Assignment => In the entries below, how many lines contain the string "commands"? State the number and nothing else.

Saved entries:
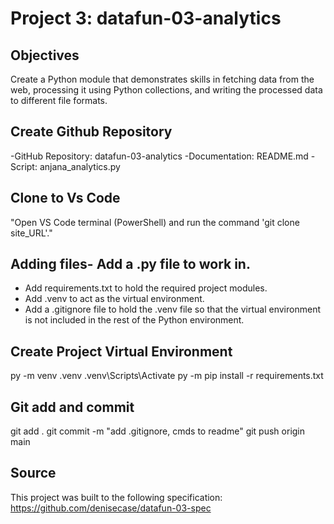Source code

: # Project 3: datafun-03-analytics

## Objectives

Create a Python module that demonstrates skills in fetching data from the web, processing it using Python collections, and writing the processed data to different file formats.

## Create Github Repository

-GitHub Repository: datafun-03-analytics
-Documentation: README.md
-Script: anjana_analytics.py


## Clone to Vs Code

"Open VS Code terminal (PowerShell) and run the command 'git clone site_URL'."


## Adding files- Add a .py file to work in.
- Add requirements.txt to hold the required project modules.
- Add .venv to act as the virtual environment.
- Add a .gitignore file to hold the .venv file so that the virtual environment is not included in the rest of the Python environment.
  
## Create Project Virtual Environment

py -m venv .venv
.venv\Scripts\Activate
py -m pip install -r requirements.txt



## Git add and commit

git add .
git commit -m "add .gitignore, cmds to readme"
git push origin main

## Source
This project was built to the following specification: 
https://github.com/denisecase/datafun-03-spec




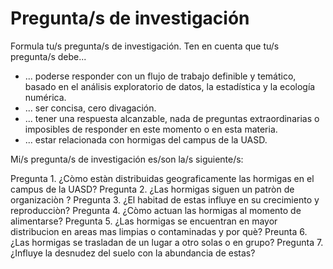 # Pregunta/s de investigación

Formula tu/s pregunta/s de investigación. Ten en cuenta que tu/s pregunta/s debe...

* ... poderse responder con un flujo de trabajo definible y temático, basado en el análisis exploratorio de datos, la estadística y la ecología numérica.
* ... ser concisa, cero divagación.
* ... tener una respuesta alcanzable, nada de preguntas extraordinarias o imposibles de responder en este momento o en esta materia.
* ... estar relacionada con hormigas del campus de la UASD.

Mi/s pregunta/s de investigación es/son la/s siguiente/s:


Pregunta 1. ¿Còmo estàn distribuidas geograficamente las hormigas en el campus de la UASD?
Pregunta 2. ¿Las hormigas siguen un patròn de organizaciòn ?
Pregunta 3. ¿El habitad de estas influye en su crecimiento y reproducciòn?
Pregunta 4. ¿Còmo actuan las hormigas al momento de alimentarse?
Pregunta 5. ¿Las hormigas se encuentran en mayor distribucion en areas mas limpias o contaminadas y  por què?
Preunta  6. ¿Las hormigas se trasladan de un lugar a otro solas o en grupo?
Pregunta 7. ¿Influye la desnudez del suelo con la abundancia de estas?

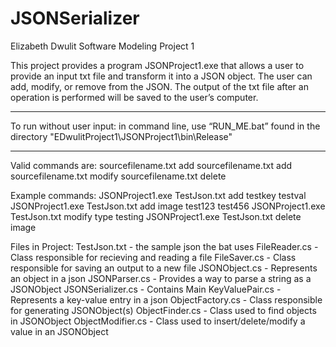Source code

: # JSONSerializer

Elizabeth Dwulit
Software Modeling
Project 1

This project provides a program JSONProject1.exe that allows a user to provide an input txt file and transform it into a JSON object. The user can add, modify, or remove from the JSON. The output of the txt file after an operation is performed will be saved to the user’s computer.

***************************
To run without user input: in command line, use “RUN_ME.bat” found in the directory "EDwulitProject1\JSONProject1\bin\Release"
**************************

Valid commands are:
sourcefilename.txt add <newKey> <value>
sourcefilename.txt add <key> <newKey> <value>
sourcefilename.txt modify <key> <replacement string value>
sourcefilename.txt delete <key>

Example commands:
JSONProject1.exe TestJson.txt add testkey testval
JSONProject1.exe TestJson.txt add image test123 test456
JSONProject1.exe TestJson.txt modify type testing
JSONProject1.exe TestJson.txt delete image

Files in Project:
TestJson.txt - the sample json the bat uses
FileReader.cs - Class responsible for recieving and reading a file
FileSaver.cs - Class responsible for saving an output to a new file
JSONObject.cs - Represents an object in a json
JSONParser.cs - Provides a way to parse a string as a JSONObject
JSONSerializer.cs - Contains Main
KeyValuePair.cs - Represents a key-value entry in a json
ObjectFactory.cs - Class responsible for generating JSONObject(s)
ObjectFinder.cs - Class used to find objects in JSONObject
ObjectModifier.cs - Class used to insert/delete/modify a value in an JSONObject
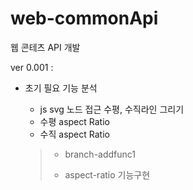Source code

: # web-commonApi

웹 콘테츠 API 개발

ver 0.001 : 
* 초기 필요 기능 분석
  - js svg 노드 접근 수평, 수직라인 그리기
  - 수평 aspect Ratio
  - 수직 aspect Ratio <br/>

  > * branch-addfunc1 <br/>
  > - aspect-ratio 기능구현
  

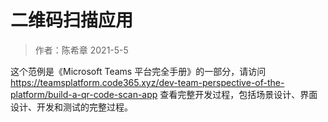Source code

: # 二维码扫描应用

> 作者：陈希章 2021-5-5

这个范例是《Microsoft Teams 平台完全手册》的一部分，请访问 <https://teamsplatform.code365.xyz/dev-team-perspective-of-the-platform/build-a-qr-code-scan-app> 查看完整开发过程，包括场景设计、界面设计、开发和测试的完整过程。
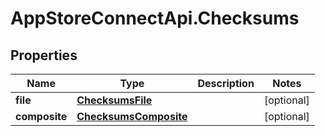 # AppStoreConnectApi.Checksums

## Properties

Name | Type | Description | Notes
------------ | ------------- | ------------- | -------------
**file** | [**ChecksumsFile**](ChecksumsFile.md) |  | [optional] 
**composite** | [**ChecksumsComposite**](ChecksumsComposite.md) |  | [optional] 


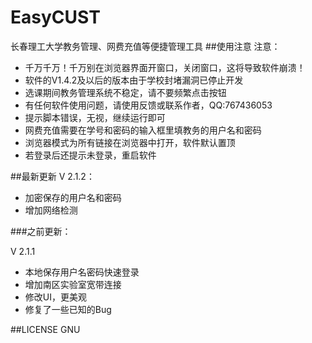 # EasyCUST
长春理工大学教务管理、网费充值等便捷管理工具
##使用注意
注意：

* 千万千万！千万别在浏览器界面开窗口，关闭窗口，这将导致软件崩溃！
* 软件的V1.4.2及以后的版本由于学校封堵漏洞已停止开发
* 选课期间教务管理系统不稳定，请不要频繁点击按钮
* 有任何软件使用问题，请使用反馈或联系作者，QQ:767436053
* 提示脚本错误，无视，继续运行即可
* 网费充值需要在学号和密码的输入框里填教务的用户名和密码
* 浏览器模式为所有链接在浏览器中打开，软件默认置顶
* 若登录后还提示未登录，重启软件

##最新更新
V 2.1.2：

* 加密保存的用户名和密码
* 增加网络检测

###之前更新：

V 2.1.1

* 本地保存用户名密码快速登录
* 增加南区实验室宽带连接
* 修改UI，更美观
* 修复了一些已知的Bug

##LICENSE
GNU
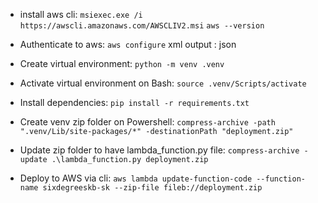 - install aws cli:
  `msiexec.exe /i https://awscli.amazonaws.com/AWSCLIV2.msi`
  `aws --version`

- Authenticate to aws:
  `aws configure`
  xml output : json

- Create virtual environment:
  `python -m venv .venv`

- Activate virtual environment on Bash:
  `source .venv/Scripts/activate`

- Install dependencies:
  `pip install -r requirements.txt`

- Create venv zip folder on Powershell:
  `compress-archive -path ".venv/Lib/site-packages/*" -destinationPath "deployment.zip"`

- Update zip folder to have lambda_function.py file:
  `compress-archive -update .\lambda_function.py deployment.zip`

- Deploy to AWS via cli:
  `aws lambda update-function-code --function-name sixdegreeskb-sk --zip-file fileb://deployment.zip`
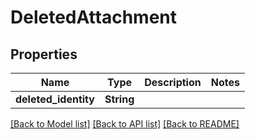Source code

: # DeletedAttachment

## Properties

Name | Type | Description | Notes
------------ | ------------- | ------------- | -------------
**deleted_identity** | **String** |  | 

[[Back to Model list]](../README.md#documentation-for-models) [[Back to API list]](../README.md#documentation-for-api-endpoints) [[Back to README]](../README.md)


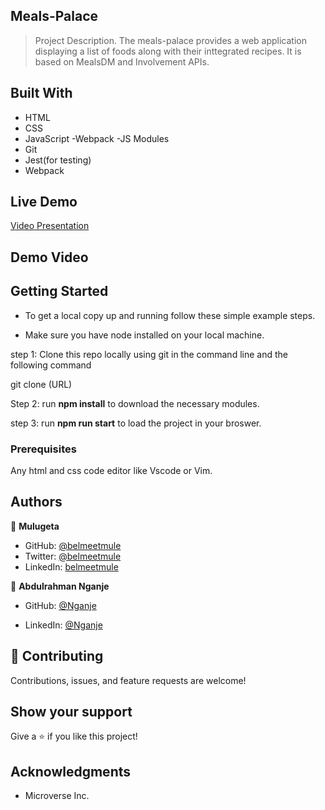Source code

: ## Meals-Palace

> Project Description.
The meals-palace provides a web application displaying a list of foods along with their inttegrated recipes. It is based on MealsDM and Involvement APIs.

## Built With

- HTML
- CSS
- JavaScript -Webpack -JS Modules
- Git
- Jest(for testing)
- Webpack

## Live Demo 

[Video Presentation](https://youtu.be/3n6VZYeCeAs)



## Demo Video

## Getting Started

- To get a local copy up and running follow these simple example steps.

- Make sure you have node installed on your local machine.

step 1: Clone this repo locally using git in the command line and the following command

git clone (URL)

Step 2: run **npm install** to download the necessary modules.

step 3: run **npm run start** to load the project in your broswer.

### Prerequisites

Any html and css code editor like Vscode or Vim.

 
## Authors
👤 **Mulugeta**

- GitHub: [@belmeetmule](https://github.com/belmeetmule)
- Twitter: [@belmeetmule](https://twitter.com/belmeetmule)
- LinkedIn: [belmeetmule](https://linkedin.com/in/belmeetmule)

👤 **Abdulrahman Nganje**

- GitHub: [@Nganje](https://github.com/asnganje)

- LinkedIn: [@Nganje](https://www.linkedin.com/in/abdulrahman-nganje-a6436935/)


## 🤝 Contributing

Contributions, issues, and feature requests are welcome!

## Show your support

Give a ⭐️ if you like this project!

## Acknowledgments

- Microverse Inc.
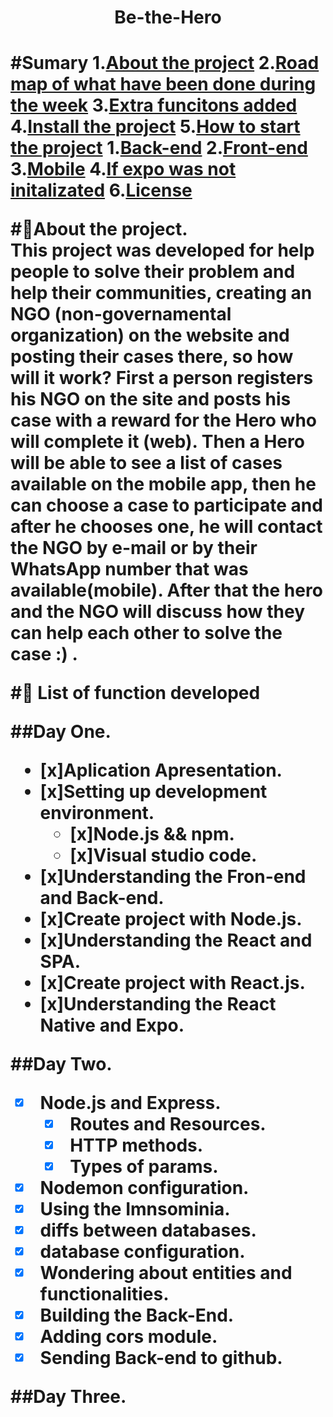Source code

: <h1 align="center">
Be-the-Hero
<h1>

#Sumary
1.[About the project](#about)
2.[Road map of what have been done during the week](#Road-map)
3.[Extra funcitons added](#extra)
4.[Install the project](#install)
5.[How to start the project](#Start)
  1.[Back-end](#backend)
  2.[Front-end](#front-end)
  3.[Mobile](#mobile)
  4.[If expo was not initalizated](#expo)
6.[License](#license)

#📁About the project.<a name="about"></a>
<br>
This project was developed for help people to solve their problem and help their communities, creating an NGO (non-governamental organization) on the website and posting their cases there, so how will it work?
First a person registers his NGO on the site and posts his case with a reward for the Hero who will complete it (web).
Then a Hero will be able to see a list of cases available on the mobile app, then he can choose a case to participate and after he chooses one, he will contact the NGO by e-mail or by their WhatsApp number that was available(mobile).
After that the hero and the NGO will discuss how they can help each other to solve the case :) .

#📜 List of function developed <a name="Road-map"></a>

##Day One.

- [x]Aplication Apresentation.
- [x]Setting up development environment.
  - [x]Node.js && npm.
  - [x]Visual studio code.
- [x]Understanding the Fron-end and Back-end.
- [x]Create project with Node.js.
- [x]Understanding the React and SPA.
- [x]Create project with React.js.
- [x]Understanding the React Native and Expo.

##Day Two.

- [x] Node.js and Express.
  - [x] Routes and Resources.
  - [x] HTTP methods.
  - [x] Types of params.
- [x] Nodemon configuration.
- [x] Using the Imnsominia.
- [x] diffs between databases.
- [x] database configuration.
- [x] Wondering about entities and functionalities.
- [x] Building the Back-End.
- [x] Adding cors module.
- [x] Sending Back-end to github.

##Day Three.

Result for this exercise => 2